In a novel paper, “Unifying Deep Local and Global Features for Image Search”, researchers from Google proposed a new method for image searching that unifies local and global features, enabling effective image representations to be learned and used to solve instance-level recognition problems.
The problem of instance-level recognition is a common task in computer vision, where the goal is to recognize a specific instance of an object and not just it’s class, for example as in classification. However, this means that instance-level recognition is a much harder problem than other problems such as classification for example. Solving this problem by image search is possible in a way that a database is filtered first with global features, then with more fine-grained local features. This, in turn, requires a framework where global and local features are unified and can be extracted effectively.
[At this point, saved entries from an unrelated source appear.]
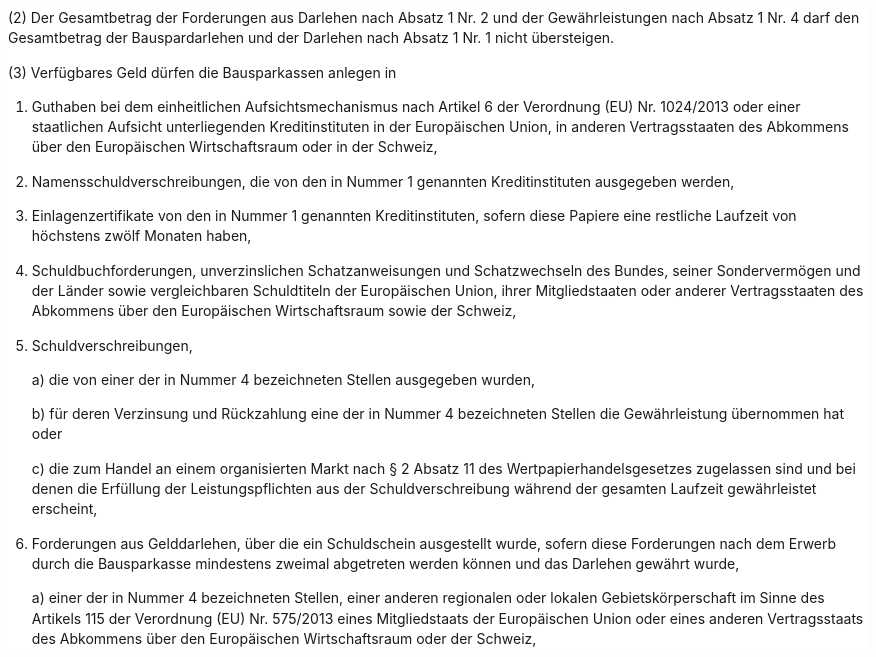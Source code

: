 


(2) Der Gesamtbetrag der Forderungen aus Darlehen nach Absatz 1 Nr. 2
und der Gewährleistungen nach Absatz 1 Nr. 4 darf den Gesamtbetrag der
Bauspardarlehen und der Darlehen nach Absatz 1 Nr. 1 nicht
übersteigen.

(3) Verfügbares Geld dürfen die Bausparkassen anlegen in

1.  Guthaben bei dem einheitlichen Aufsichtsmechanismus nach Artikel 6 der
    Verordnung (EU) Nr. 1024/2013 oder einer staatlichen Aufsicht
    unterliegenden Kreditinstituten in der Europäischen Union, in anderen
    Vertragsstaaten des Abkommens über den Europäischen Wirtschaftsraum
    oder in der Schweiz,


2.  Namensschuldverschreibungen, die von den in Nummer 1 genannten
    Kreditinstituten ausgegeben werden,


3.  Einlagenzertifikate von den in Nummer 1 genannten Kreditinstituten,
    sofern diese Papiere eine restliche Laufzeit von höchstens zwölf
    Monaten haben,


4.  Schuldbuchforderungen, unverzinslichen Schatzanweisungen und
    Schatzwechseln des Bundes, seiner Sondervermögen und der Länder sowie
    vergleichbaren Schuldtiteln der Europäischen Union, ihrer
    Mitgliedstaaten oder anderer Vertragsstaaten des Abkommens über den
    Europäischen Wirtschaftsraum sowie der Schweiz,


5.  Schuldverschreibungen,

    a)  die von einer der in Nummer 4 bezeichneten Stellen ausgegeben wurden,


    b)  für deren Verzinsung und Rückzahlung eine der in Nummer 4 bezeichneten
        Stellen die Gewährleistung übernommen hat oder


    c)  die zum Handel an einem organisierten Markt nach § 2 Absatz 11 des
        Wertpapierhandelsgesetzes zugelassen sind und bei denen die Erfüllung
        der Leistungspflichten aus der Schuldverschreibung während der
        gesamten Laufzeit gewährleistet erscheint,





6.  Forderungen aus Gelddarlehen, über die ein Schuldschein ausgestellt
    wurde, sofern diese Forderungen nach dem Erwerb durch die Bausparkasse
    mindestens zweimal abgetreten werden können und das Darlehen gewährt
    wurde,

    a)  einer der in Nummer 4 bezeichneten Stellen, einer anderen regionalen
        oder lokalen Gebietskörperschaft im Sinne des Artikels 115 der
        Verordnung (EU) Nr. 575/2013 eines Mitgliedstaats der Europäischen
        Union oder eines anderen Vertragsstaats des Abkommens über den
        Europäischen Wirtschaftsraum oder der Schweiz,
Researchers propose a new method named DELG which can be trained in an end-to-end manner. This single deep model consists of two branches: the global features branch which extracts global features and uses them to do image retrieval, and a local features branch that uses the extracted local features to re-rank the results from the previous search. Researchers introduce an additional autoencoder for reducing the features’ dimensionality and consequently improve the stability and performance of the training.
For training, researchers used the Google Landmarks Dataset (GLD) with more than 1.2 million images. For validation, they used several datasets: Oxford, Paris, and GLD v2. Researchers performed several ablation studies and analyzed separate components of their proposed framework separately. The obtained results from the experiments showed that the method is able to successfully extract both local and global features in a unified way.